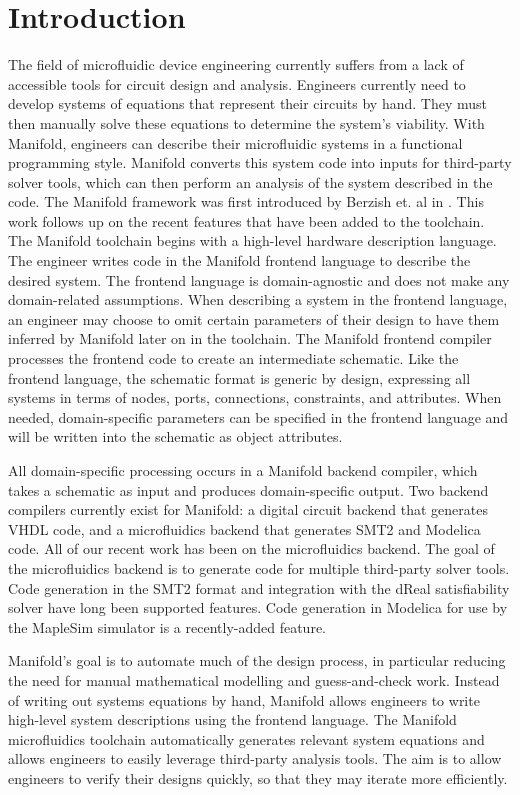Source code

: \section{Introduction}

The field of microfluidic device engineering currently suffers from a lack of accessible tools for circuit design and analysis.
Engineers currently need to develop systems of equations that represent their circuits by hand.
They must then manually solve these equations to determine the system's viability.
With Manifold, engineers can describe their microfluidic systems in a functional programming style. 
Manifold converts this system code into inputs for third-party solver tools, which can then perform an analysis of the system described in the code.
The Manifold framework was first introduced by Berzish et. al in \cite{Berzish16cascon}.
This work follows up on the recent features that have been added to the toolchain.
The Manifold toolchain begins with a high-level hardware description language.
The engineer writes code in the Manifold frontend language to describe the desired system.
The frontend language is domain-agnostic and does not make any domain-related assumptions.
When describing a system in the frontend language, an engineer may choose to omit certain parameters of their design to have them inferred by Manifold later on in the toolchain.
The Manifold frontend compiler processes the frontend code to create an intermediate schematic.
Like the frontend language, the schematic format is generic by design, expressing all systems in terms of nodes, ports, connections, constraints, and attributes.
When needed, domain-specific parameters can be specified in the frontend language and will be written into the schematic as object attributes.

All domain-specific processing occurs in a Manifold backend compiler, which takes a schematic as input and produces domain-specific output.
Two backend compilers currently exist for Manifold: a digital circuit backend that generates VHDL code, and a microfluidics backend that generates SMT2 and Modelica code.
All of our recent work has been on the microfluidics backend.
The goal of the microfluidics backend is to generate code for multiple third-party solver tools.
Code generation in the SMT2 format and integration with the dReal satisfiability solver have long been supported features.
Code generation in Modelica for use by the MapleSim simulator is a recently-added feature.

Manifold's goal is to automate much of the design process, in particular reducing the need for manual mathematical modelling and guess-and-check work.
Instead of writing out systems equations by hand, Manifold allows engineers to write high-level system descriptions using the frontend language.
The Manifold microfluidics toolchain automatically generates relevant system equations and allows engineers to easily leverage third-party analysis tools.
The aim is to allow engineers to verify their designs quickly, so that they may iterate more efficiently.

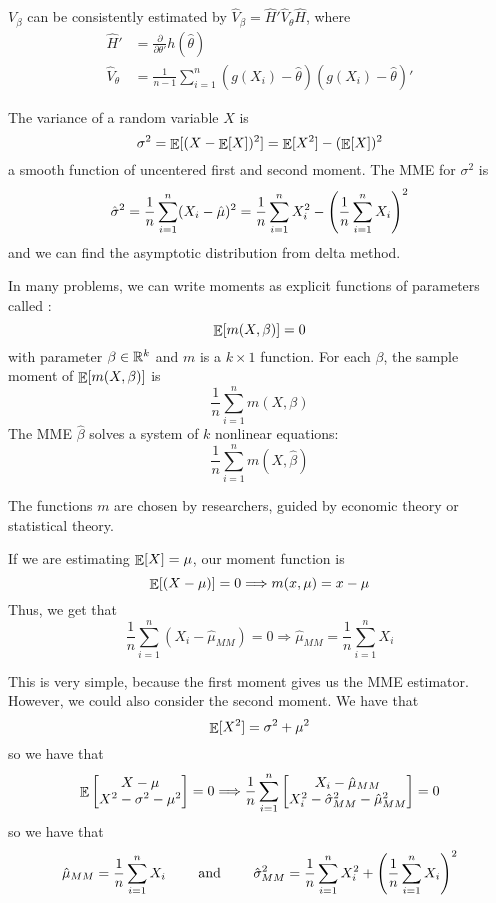 \documentclass[10pt]{article}
\begin{document}
$V_\beta$ can be consistently estimated by $\hat{V}_\beta = \hat{H}'\hat{V}_\theta \hat{H}$, where
\begin{align*}
	\hat{H}' &= \frac{\partial}{\partial \theta'} h(\hat{\theta}) \\
	\hat{V}_\theta &= \frac{1}{n-1} \sum_{i=1}^n (g(X_i) - \hat{\theta})(g(X_i) - \hat{\theta})'
\end{align*}

\begin{example}
	The variance of a random variable $X$ is
	\[
	\sigma^2 = \mathop{\mathbb{E}}[(X - \mathop{\mathbb{E}}[X])^2] = \mathop{\mathbb{E}}[X^2] - (\mathop{\mathbb{E}}[X])^2
	\]
	a smooth function of uncentered first and second moment. The MME for $\sigma^2$ is
	\[
	\hat{\sigma}^2 = \frac{1}{n} \sum_{i=1}^n (X_i - \hat{\mu})^2 = \frac{1}{n}\sum_{i=1}^n X_i^2 - \left( \frac{1}{n}\sum_{i=1}^n X_i\right)^2
	\]
	and we can find the asymptotic distribution from delta method.
\end{example}


\begin{definition}
	In many problems, we can write moments as explicit functions of parameters called :
	\[
	\mathop{\mathbb{E}}[m(X,\beta)] = 0
	\]
	with parameter $\beta \in \mathbb{R}^k$ and $m$ is a $k \times 1$ function. For each $\beta$, the sample moment of $\mathop{\mathbb{E}}[m(X,\beta)]$ is
	\[
	\frac{1}{n}\sum_{i=1}^n m(X,\beta)
	\]
	The MME $\hat{\beta}$ solves a system of $k$ nonlinear equations:
	\[
	\frac{1}{n}\sum_{i=1}^n m(X,\hat{\beta})
	\]
\end{definition}

\begin{remark}
	The functions $m$ are chosen by researchers, guided by economic theory or statistical theory.
\end{remark}


\begin{example}
	If we are estimating $\mathop{\mathbb{E}}[X] = \mu$, our moment function is
	\[
	\mathop{\mathbb{E}}[(X - \mu)] = 0 \Longrightarrow m(x,\mu) = x - \mu
	\]
	Thus, we get that
	\[
	\frac{1}{n}\sum_{i=1}^n (X_i - \hat{\mu}_{MM}) = 0 \Longrightarrow \hat{\mu}_{MM} = \frac{1}{n}\sum_{i=1}^n X_i
	\]
	
	This is very simple, because the first moment gives us the MME estimator. However, we could also consider the second moment. We have that
	\[
	\mathop{\mathbb{E}}[X^2] = \sigma^2 + \mu^2
	\]
	so we have that
	\[
	\mathop{\mathbb{E}} \begin{bmatrix}X - \mu \\ X^2 - \sigma^2 - \mu^2\end{bmatrix} = 0 \Longrightarrow \frac{1}{n}\sum_{i=1}^n \begin{bmatrix}X_i - \hat{\mu}_{MM} \\ X_i^2 - \hat{\sigma}_{MM}^2 - \hat{\mu}_{MM}^2\end{bmatrix} = 0
	\]
	so we have that
	\[
	\hat{\mu}_{MM} = \frac{1}{n}\sum_{i=1}^n X_i \qquad \text{ and } \qquad \hat{\sigma}^2_{MM} = \frac{1}{n}\sum_{i=1}^n X_i^2 + \left( \frac{1}{n}\sum_{i=1}^n X_i\right)^2
	\]
\end{example}
\end{document}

### Work item
In the records above, find the line with "The Manifold framework"; write out exactly that line and each one after it, stopping after the line with "The frontend language is".

### Worked solution
The Manifold framework was first introduced by Berzish et. al in \cite{Berzish16cascon}.
This work follows up on the recent features that have been added to the toolchain.
The Manifold toolchain begins with a high-level hardware description language.
The engineer writes code in the Manifold frontend language to describe the desired system.
The frontend language is domain-agnostic and does not make any domain-related assumptions.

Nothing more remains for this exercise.